▶ GIVEN DATA:
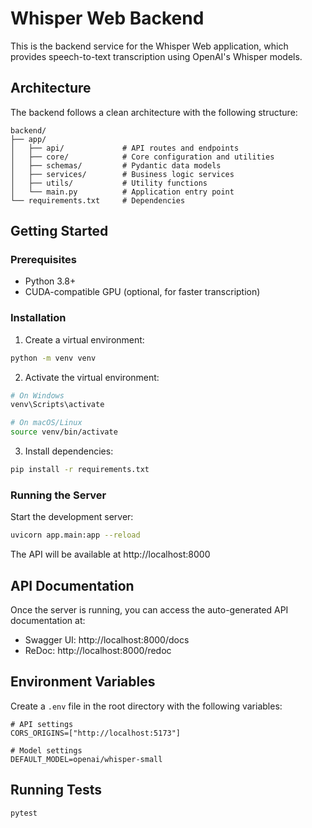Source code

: # Whisper Web Backend

This is the backend service for the Whisper Web application, which provides speech-to-text transcription using OpenAI's Whisper models.

## Architecture

The backend follows a clean architecture with the following structure:

```
backend/
├── app/
│   ├── api/             # API routes and endpoints
│   ├── core/            # Core configuration and utilities
│   ├── schemas/         # Pydantic data models
│   ├── services/        # Business logic services
│   ├── utils/           # Utility functions
│   └── main.py          # Application entry point
└── requirements.txt     # Dependencies
```

## Getting Started

### Prerequisites

- Python 3.8+
- CUDA-compatible GPU (optional, for faster transcription)

### Installation

1. Create a virtual environment:

```bash
python -m venv venv
```

2. Activate the virtual environment:

```bash
# On Windows
venv\Scripts\activate

# On macOS/Linux
source venv/bin/activate
```

3. Install dependencies:

```bash
pip install -r requirements.txt
```

### Running the Server

Start the development server:

```bash
uvicorn app.main:app --reload
```

The API will be available at http://localhost:8000

## API Documentation

Once the server is running, you can access the auto-generated API documentation at:

- Swagger UI: http://localhost:8000/docs
- ReDoc: http://localhost:8000/redoc

## Environment Variables

Create a `.env` file in the root directory with the following variables:

```
# API settings
CORS_ORIGINS=["http://localhost:5173"]

# Model settings
DEFAULT_MODEL=openai/whisper-small
```

## Running Tests

```bash
pytest
```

▶ INSTRUCTIONS FOR THE TASK: Nothing but the lines from the beginning of the material above through the line containing "## Architecture" should appear in the answer, copied exactly and free of pictures.

▶ REPLY:
Source code

: # Whisper Web Backend

This is the backend service for the Whisper Web application, which provides speech-to-text transcription using OpenAI's Whisper models.

## Architecture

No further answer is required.